Impact Medicine, the new book from Dr Meghan Walker, focuses on six core areas that help practitioners build recurring revenue, attract the right group of people, sense the money management side of their practice, and think like an entrepreneur.

In this episode Dr Walker explains why setting your intention is the key to becoming a successful clinician entrepreneur.

==

Impact Medicine stands for:

  • I for Intention
  • M is for mindset 
  • P is for people 
  • A is for attraction. How do we attract the right group of people? 
  • C is for Cents: money management 
  • T is for thinking like an entrepreneur


===

Dr Meghan Walker works with Clinician Entrepreneurs and business owners in health and wellness to create the impact that aligns with their purpose.

She is the founder of Clinician Business Labs, a community of clinician entrepreneurs dedicated to putting health into as many hands as possible.
 

Key Take-Aways

 

Normalizing Failure
Thinking like an entrepreneur is about normalizing failure and using the tools to assess why you failed and how quickly you can get back on your feet.
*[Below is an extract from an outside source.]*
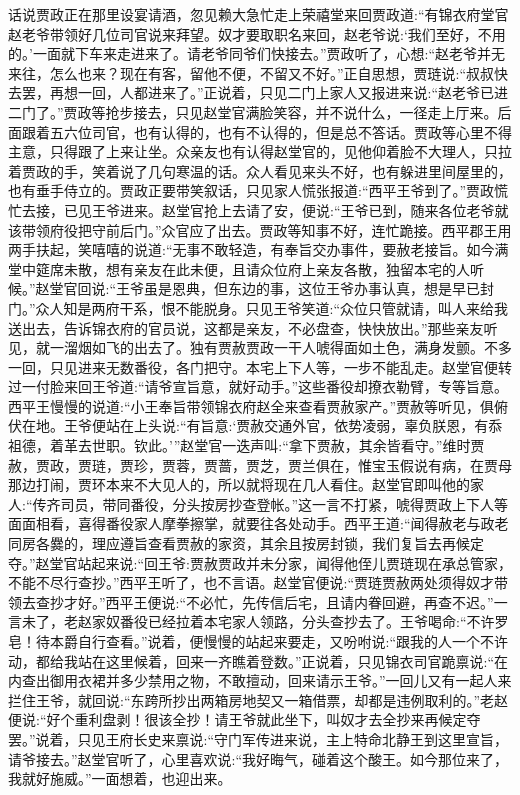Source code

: 


\begin{parag}
    话说贾政正在那里设宴请酒，忽见赖大急忙走上荣禧堂来回贾政道:“有锦衣府堂官赵老爷带领好几位司官说来拜望。奴才要取职名来回，赵老爷说:‘我们至好，不用的。’一面就下车来走进来了。请老爷同爷们快接去。”贾政听了，心想:“赵老爷并无来往，怎么也来？现在有客，留他不便，不留又不好。”正自思想，贾琏说:“叔叔快去罢，再想一回，人都进来了。”正说着，只见二门上家人又报进来说:“赵老爷已进二门了。”贾政等抢步接去，只见赵堂官满脸笑容，并不说什么，一径走上厅来。后面跟着五六位司官，也有认得的，也有不认得的，但是总不答话。贾政等心里不得主意，只得跟了上来让坐。众亲友也有认得赵堂官的，见他仰着脸不大理人，只拉着贾政的手，笑着说了几句寒温的话。众人看见来头不好，也有躲进里间屋里的，也有垂手侍立的。贾政正要带笑叙话，只见家人慌张报道:“西平王爷到了。”贾政慌忙去接，已见王爷进来。赵堂官抢上去请了安，便说:“王爷已到，随来各位老爷就该带领府役把守前后门。”众官应了出去。贾政等知事不好，连忙跪接。西平郡王用两手扶起，笑嘻嘻的说道:“无事不敢轻造，有奉旨交办事件，要赦老接旨。如今满堂中筵席未散，想有亲友在此未便，且请众位府上亲友各散，独留本宅的人听候。”赵堂官回说:“王爷虽是恩典，但东边的事，这位王爷办事认真，想是早已封门。”众人知是两府干系，恨不能脱身。只见王爷笑道:“众位只管就请，叫人来给我送出去，告诉锦衣府的官员说，这都是亲友，不必盘查，快快放出。”那些亲友听见，就一溜烟如飞的出去了。独有贾赦贾政一干人唬得面如土色，满身发颤。不多一回，只见进来无数番役，各门把守。本宅上下人等，一步不能乱走。赵堂官便转过一付脸来回王爷道:“请爷宣旨意，就好动手。”这些番役却撩衣勒臂，专等旨意。西平王慢慢的说道:“小王奉旨带领锦衣府赵全来查看贾赦家产。”贾赦等听见，俱俯伏在地。王爷便站在上头说:“有旨意:‘贾赦交通外官，依势凌弱，辜负朕恩，有忝祖德，着革去世职。钦此。’”赵堂官一迭声叫:“拿下贾赦，其余皆看守。”维时贾赦，贾政，贾琏，贾珍，贾蓉，贾蔷，贾芝，贾兰俱在，惟宝玉假说有病，在贾母那边打闹，贾环本来不大见人的，所以就将现在几人看住。赵堂官即叫他的家人:“传齐司员，带同番役，分头按房抄查登帐。”这一言不打紧，唬得贾政上下人等面面相看，喜得番役家人摩拳擦掌，就要往各处动手。西平王道:“闻得赦老与政老同房各爨的，理应遵旨查看贾赦的家资，其余且按房封锁，我们复旨去再候定夺。”赵堂官站起来说:“回王爷:贾赦贾政并未分家，闻得他侄儿贾琏现在承总管家，不能不尽行查抄。”西平王听了，也不言语。赵堂官便说:“贾琏贾赦两处须得奴才带领去查抄才好。”西平王便说:“不必忙，先传信后宅，且请内眷回避，再查不迟。”一言未了，老赵家奴番役已经拉着本宅家人领路，分头查抄去了。王爷喝命:“不许罗皂！待本爵自行查看。”说着，便慢慢的站起来要走，又吩咐说:“跟我的人一个不许动，都给我站在这里候着，回来一齐瞧着登数。”正说着，只见锦衣司官跪禀说:“在内查出御用衣裙并多少禁用之物，不敢擅动，回来请示王爷。”一回儿又有一起人来拦住王爷，就回说:“东跨所抄出两箱房地契又一箱借票，却都是违例取利的。”老赵便说:“好个重利盘剥！很该全抄！请王爷就此坐下，叫奴才去全抄来再候定夺罢。”说着，只见王府长史来禀说:“守门军传进来说，主上特命北静王到这里宣旨，请爷接去。”赵堂官听了，心里喜欢说:“我好晦气，碰着这个酸王。如今那位来了，我就好施威。”一面想着，也迎出来。
\end{parag}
Failure hurts the most the first time, but it's a gateway to so many other things. I encourage people to go down hard sooner rather than later.


Establishing Cashflow
Establishing cashflow in your business and having more than one offering mitigates the risk of failure and is part of entrepreneurial thinking.

 

Self-Authorization
Those individuals who have moved their mission forward with greater success are super tapped into their purpose.
You have to be willing to put stuff out that doesn't work and diversify your business. When people have clarity on their own, why, it blunts the impact of those trials and tribulations along the way.

You have to be willing and able to make big decisions on your own and own the responsibility that accompanies that. You've got to do the work to be able to make those decisions yourself.  Once you've hit self-authorization, you don't go back.


Working Smarter, Not Harder
Working smarter, not harder, is an evolution in and of itself, because until you are sufficiently booked and have that consistent income, you must innovate by working smarter, not harder. Working smarter, not harder, is something that you embody and understand. 

 

Key Quote  
 

“That's why we put so much effort into avoiding failure. We have grown up in this scholarly environment where failure is the one thing you don't want to do. You’d rather you not take an intellectual risk, than fail at the exam. So we need to see a shift in how we deploy education so that we are creating safer environments for people to think critically and take risks.  I think we will start to normalize failing as part of the process.."  Dr Meghan Walker

 

==

The opinions expressed in this Nutramedica program are those of the guests and contributors. They do not necessarily reflect the opinions of Nutritional Fundamentals For Health Inc.

This video is intended for licensed or registered health professionals and students of health professions only. These statements have not been evaluated by the Food and Drug Administration. Information contained in these programs are not intended to diagnose, treat, cure or prevent any disease.